* [What needs to be done]
Using the data below, gather each line that includes the word "cada".

═══ Dataset

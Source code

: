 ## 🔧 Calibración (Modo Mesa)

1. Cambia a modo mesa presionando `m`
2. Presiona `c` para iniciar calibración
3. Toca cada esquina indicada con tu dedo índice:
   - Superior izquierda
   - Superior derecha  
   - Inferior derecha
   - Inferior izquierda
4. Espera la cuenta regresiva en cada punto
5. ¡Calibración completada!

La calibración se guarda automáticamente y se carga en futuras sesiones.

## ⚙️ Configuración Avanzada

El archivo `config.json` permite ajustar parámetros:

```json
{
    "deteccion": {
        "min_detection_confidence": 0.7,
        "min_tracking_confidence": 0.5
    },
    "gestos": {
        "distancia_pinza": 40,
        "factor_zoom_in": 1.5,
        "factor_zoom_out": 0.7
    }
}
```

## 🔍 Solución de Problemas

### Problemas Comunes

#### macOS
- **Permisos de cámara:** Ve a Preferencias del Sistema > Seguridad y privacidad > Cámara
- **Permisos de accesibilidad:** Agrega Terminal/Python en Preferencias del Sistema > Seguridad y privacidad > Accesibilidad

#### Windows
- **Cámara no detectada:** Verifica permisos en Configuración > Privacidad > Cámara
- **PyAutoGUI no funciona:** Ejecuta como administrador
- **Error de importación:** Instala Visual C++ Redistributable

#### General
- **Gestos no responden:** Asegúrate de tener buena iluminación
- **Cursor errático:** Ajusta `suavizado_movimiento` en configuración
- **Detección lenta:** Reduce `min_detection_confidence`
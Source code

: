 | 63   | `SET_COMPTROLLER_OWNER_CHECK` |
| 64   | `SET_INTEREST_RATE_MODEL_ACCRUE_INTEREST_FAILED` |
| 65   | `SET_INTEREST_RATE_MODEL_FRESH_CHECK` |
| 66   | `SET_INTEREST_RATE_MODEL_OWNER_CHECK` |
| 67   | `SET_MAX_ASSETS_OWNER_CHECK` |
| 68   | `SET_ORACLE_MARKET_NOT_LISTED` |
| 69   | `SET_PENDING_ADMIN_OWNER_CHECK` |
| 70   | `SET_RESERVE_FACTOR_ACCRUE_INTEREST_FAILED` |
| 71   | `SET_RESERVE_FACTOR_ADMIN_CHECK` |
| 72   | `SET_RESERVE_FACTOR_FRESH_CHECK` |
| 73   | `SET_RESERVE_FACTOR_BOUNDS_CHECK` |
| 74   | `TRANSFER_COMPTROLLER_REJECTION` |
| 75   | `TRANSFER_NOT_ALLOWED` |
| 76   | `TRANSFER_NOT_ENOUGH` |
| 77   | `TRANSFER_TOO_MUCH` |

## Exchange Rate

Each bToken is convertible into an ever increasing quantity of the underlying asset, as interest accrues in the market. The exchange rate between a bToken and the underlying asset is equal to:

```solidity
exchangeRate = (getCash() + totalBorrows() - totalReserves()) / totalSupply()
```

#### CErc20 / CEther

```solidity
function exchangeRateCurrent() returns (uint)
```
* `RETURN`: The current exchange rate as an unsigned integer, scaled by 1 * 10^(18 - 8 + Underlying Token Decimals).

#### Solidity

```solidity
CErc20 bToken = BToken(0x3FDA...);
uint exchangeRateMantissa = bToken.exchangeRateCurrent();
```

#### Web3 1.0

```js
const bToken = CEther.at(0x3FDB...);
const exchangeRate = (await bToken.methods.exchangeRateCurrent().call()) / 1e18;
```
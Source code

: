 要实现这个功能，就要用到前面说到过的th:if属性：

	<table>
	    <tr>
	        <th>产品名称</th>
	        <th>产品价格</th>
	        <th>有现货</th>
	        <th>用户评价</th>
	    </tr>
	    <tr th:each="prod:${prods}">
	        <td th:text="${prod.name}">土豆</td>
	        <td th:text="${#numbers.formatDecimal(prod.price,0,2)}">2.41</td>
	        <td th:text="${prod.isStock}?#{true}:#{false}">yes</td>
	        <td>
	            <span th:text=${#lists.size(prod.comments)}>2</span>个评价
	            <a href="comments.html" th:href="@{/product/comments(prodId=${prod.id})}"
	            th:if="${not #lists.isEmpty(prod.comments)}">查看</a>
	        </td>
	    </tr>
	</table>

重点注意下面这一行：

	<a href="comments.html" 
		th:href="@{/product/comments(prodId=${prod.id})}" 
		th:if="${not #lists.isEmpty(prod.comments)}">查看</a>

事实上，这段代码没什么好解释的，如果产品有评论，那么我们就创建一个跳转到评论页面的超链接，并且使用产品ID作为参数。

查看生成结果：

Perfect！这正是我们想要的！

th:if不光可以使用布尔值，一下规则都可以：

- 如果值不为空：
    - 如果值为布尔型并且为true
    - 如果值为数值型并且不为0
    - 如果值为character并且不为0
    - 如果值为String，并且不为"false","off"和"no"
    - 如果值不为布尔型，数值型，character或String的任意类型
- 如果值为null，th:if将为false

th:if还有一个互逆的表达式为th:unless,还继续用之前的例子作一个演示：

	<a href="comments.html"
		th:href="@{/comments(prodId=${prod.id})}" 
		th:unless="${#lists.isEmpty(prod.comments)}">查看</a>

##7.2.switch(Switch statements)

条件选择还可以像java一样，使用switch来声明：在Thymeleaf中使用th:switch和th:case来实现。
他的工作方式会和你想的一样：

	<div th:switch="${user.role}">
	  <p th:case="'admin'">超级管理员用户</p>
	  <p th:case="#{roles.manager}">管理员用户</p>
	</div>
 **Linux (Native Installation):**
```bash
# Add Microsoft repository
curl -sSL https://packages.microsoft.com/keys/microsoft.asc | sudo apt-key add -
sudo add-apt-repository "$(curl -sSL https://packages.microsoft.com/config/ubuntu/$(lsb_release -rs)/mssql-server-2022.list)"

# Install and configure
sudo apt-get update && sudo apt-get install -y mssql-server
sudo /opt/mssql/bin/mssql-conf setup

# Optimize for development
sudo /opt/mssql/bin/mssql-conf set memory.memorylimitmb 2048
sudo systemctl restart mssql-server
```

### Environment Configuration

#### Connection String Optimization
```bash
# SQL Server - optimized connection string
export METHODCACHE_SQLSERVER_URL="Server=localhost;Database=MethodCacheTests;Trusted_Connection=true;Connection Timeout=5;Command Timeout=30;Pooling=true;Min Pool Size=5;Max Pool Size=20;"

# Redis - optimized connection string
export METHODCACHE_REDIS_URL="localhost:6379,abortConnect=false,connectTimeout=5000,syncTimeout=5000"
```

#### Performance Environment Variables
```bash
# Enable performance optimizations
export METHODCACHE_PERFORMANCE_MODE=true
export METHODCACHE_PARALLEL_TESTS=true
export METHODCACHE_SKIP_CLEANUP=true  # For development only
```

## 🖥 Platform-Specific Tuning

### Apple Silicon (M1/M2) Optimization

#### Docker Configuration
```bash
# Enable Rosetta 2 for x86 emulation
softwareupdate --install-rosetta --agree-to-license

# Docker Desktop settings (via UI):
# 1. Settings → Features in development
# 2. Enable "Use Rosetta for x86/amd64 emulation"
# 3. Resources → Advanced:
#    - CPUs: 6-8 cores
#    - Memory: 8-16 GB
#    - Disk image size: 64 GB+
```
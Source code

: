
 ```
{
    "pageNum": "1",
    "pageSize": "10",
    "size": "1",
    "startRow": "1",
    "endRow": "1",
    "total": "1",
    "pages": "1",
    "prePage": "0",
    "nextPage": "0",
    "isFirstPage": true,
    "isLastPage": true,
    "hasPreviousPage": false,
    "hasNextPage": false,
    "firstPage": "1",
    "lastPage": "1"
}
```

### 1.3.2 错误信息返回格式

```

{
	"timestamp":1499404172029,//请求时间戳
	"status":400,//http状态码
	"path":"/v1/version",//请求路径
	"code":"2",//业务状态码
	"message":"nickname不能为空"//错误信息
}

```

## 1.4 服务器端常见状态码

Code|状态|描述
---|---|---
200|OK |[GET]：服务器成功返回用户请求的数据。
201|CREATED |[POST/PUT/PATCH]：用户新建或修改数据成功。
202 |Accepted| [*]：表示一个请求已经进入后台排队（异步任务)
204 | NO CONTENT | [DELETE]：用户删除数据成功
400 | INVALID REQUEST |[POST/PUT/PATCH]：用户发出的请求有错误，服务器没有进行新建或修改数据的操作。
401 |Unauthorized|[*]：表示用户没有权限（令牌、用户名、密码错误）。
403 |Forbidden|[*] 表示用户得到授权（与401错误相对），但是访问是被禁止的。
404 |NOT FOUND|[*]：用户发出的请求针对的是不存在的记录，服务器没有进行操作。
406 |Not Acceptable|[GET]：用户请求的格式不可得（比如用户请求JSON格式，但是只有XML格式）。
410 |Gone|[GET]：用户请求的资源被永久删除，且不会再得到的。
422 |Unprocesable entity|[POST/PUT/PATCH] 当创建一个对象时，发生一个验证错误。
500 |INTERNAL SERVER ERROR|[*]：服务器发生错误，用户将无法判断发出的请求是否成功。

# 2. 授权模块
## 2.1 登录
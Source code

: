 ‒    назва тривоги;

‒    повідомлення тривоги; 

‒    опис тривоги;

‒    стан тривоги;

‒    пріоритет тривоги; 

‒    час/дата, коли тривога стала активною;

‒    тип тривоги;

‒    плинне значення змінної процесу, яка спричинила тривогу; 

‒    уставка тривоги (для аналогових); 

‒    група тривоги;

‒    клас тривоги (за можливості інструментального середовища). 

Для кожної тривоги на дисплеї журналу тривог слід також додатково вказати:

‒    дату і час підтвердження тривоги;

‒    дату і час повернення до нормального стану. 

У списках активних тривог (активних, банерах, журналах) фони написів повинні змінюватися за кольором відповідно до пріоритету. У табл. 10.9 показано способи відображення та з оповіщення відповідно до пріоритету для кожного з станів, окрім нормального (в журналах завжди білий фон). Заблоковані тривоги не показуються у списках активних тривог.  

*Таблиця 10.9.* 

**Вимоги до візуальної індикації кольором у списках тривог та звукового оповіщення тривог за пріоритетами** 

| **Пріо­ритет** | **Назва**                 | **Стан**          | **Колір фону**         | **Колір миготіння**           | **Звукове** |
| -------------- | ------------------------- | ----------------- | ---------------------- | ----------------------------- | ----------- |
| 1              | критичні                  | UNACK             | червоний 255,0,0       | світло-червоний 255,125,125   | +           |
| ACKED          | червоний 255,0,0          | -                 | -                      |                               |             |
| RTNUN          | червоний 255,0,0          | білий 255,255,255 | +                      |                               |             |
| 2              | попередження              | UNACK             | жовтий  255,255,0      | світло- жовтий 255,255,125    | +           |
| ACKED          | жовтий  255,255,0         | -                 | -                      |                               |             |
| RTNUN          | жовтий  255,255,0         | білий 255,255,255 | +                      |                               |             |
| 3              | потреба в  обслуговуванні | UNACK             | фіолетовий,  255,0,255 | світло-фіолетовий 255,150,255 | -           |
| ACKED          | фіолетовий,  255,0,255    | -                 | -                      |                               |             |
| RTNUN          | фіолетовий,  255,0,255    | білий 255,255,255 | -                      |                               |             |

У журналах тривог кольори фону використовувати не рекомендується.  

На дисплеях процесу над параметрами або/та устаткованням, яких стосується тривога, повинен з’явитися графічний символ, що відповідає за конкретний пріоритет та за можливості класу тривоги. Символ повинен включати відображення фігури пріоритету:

══════

* [Final answer]
3. Toca cada esquina indicada con tu dedo índice:
4. Espera la cuenta regresiva en cada punto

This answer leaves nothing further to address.